Exercise brief: Output only the lines from the start of the entries through the line holding "<td>28,239</td>". Each line must match the original exactly.

Data provided:
# # # #

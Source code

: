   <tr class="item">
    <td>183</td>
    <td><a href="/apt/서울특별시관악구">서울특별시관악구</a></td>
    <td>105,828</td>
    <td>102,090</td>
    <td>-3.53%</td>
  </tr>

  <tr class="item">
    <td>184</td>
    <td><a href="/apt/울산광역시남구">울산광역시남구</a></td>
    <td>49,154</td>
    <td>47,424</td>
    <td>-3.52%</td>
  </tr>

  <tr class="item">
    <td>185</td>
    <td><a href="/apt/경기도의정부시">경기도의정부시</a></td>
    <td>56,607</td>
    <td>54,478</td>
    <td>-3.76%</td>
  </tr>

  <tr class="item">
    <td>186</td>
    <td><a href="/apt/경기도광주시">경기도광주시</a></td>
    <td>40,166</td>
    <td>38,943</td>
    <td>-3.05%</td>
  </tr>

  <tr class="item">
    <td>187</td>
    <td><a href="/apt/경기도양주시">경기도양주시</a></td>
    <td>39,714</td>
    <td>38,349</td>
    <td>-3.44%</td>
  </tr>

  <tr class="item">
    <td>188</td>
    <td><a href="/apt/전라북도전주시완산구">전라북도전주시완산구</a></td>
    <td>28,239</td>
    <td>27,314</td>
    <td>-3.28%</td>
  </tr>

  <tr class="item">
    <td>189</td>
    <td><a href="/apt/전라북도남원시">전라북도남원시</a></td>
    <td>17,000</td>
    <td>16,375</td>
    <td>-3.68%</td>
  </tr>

# # # #

Output below:
Source code

:   <tr class="item">
    <td>183</td>
    <td><a href="/apt/서울특별시관악구">서울특별시관악구</a></td>
    <td>105,828</td>
    <td>102,090</td>
    <td>-3.53%</td>
  </tr>

  <tr class="item">
    <td>184</td>
    <td><a href="/apt/울산광역시남구">울산광역시남구</a></td>
    <td>49,154</td>
    <td>47,424</td>
    <td>-3.52%</td>
  </tr>

  <tr class="item">
    <td>185</td>
    <td><a href="/apt/경기도의정부시">경기도의정부시</a></td>
    <td>56,607</td>
    <td>54,478</td>
    <td>-3.76%</td>
  </tr>

  <tr class="item">
    <td>186</td>
    <td><a href="/apt/경기도광주시">경기도광주시</a></td>
    <td>40,166</td>
    <td>38,943</td>
    <td>-3.05%</td>
  </tr>

  <tr class="item">
    <td>187</td>
    <td><a href="/apt/경기도양주시">경기도양주시</a></td>
    <td>39,714</td>
    <td>38,349</td>
    <td>-3.44%</td>
  </tr>

  <tr class="item">
    <td>188</td>
    <td><a href="/apt/전라북도전주시완산구">전라북도전주시완산구</a></td>
    <td>28,239</td>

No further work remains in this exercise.